- Genre: Sitcom
- Created by: Sy Rosen
- Written by: Linda Morris; Vic Rauseo; Sy Rosen;
- Directed by: Jim Drake; John Tracy;
- Starring: Burt Young; Corey Haim; Jane Daly; Sean Sullivan; Joshua Nelson; Michael Lesco; Robert Reames; Larry Wray; Scotty Gelt;
- Country of origin: United States
- Original language: English
- No. of seasons: 1
- No. of episodes: 8

Production
- Executive producers: Coleman Mitchell; Sy Rosen;
- Producers: Linda Morris; Vic Rauseo;
- Camera setup: Multi-camera
- Running time: 30 minutes
- Production companies: Swany Inc.
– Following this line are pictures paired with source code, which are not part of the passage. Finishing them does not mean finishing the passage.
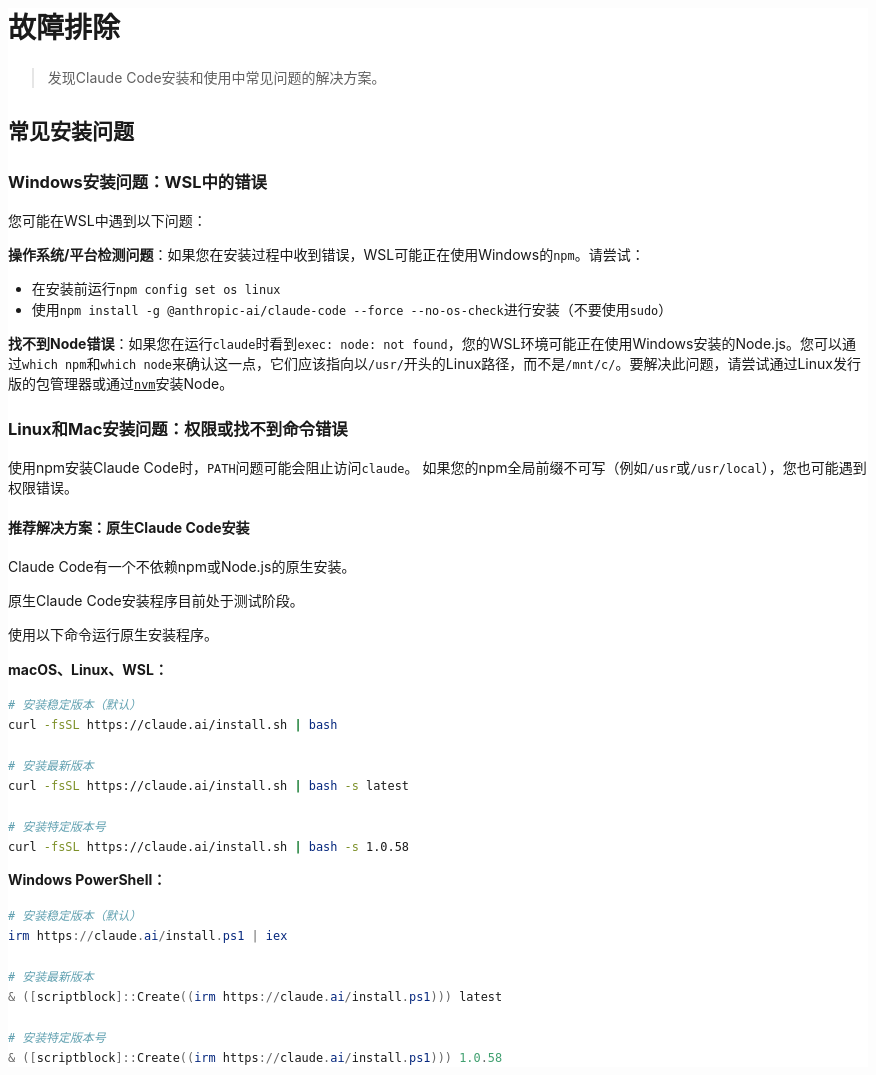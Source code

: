 # 故障排除

> 发现Claude Code安装和使用中常见问题的解决方案。

## 常见安装问题

### Windows安装问题：WSL中的错误

您可能在WSL中遇到以下问题：

**操作系统/平台检测问题**：如果您在安装过程中收到错误，WSL可能正在使用Windows的`npm`。请尝试：

* 在安装前运行`npm config set os linux`
* 使用`npm install -g @anthropic-ai/claude-code --force --no-os-check`进行安装（不要使用`sudo`）

**找不到Node错误**：如果您在运行`claude`时看到`exec: node: not found`，您的WSL环境可能正在使用Windows安装的Node.js。您可以通过`which npm`和`which node`来确认这一点，它们应该指向以`/usr/`开头的Linux路径，而不是`/mnt/c/`。要解决此问题，请尝试通过Linux发行版的包管理器或通过[`nvm`](https://github.com/nvm-sh/nvm)安装Node。

### Linux和Mac安装问题：权限或找不到命令错误

使用npm安装Claude Code时，`PATH`问题可能会阻止访问`claude`。
如果您的npm全局前缀不可写（例如`/usr`或`/usr/local`），您也可能遇到权限错误。

#### 推荐解决方案：原生Claude Code安装

Claude Code有一个不依赖npm或Node.js的原生安装。

<Note>
  原生Claude Code安装程序目前处于测试阶段。
</Note>

使用以下命令运行原生安装程序。

**macOS、Linux、WSL：**

```bash
# 安装稳定版本（默认）
curl -fsSL https://claude.ai/install.sh | bash

# 安装最新版本
curl -fsSL https://claude.ai/install.sh | bash -s latest

# 安装特定版本号
curl -fsSL https://claude.ai/install.sh | bash -s 1.0.58
```

**Windows PowerShell：**

```powershell
# 安装稳定版本（默认）
irm https://claude.ai/install.ps1 | iex

# 安装最新版本
& ([scriptblock]::Create((irm https://claude.ai/install.ps1))) latest

# 安装特定版本号
& ([scriptblock]::Create((irm https://claude.ai/install.ps1))) 1.0.58

```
NBC Productions

Original release
- Network: NBC
- Release: March 19 – May 15, 1987

= Roomies (TV series) =

Roomies is an American sitcom television series created by Sy Rosen, that aired on NBC from March 19 until May 15, 1987. Reruns of the series later aired on Saturday mornings in 1991.

==Plot==
The series centered on Nick Chase, a 42-year old former drill instructor who has retired from the U.S. Marine Corps and is now taking advantage of the GI Bill to attend Saginaw University. He gets assigned to room with Matthew Wiggins, 14-year old "boy genius", who has also enrolled at Saginaw to study marine biology. Nick does not like this arrangement at first, but when he sees Matthew is serious about his studies, he appreciates avoiding the stereotypical raunchiness and zaniness associated with college students and sees the same discipline in Matthew that he saw in his recruits, and the two form a partnership, trying to help each other out. Among those shown were a trio of 'Singing Freshman' who sang through the hallways.

==Trivia==
Burt Young himself served in the U. S. Marine Corps from 1957 to 1959. The "recruits" he was marching in the opening credits were real Marines from the Marine Barracks at the Seal Beach Naval Weapon Station.

==Cast==
- Burt Young as Nick Chase
- Corey Haim as Matthew Wiggins
- Sean Gregory Sullivan as Carl
- Jane Daly as Ms. Adler
- Joshua Nelson as Sheldon
- Michael Lesca as singing freshman
- Robert Rheames as singing freshman
- Larry Wray as singing freshman

==Episodes==

| No. | Title | Directed by | Written by | Original release date |
| 1 | "Pilot" | John Tracy | Sy Rosen | March 19, 1987 |
Nick encourages Matthew to ask out a girl who, at the moment, is 200 miles away.
| 2 | "Wrestling" | John Tracy | Coleman Mitchell, Geoffrey Neigher & Sy Rosen | March 27, 1987 |
Nick thinks college wrestling might broaden Matthew's horizons, but his first official match isn't made in heaven.
| 3 | "The One That Got Away" | John Tracy | Linda Morris & Vic Rauseo | April 3, 1987 |
Matt and Nick raid the science building to save a rare fish from dying in captivity.
| 4 | "To Tell the Truth" | Jim Drake | Hollis Rich | April 10, 1987 |
Nick tries some self-analysis after he follows a date with his psychology professor with a visit to another woman.
| 5 | "The Ditch" | Jim Drake | Richard Marcus | April 24, 1987 |
Nick roars with anger when a film festival audience roars with laughter at his starring role in the Marine training film Digging a Ditch.
| 6 | "Bobby Midnight" | Jim Drake | Sybil Adelman & Martin Sage | May 1, 1987 |
Matthew creates an uproar among the campus women in his secret life as disc jockey Bobby Midnight.
| 7 | "Obsession" | Jim Drake | Hollis Rich & Lydia Woodward | May 8, 1987 |
When Matthew and his girlfriend are torn apart by their passion for science, Nick's advice to patch things up leads him to a reconciliation of his own.
| 8 | "Mid-Term Fever" | Jim Drake | Linda Morris & Vic Rauseo | May 15, 1987 |
His first bout with mid-term fever sends Nick reeling towards home to recuperate.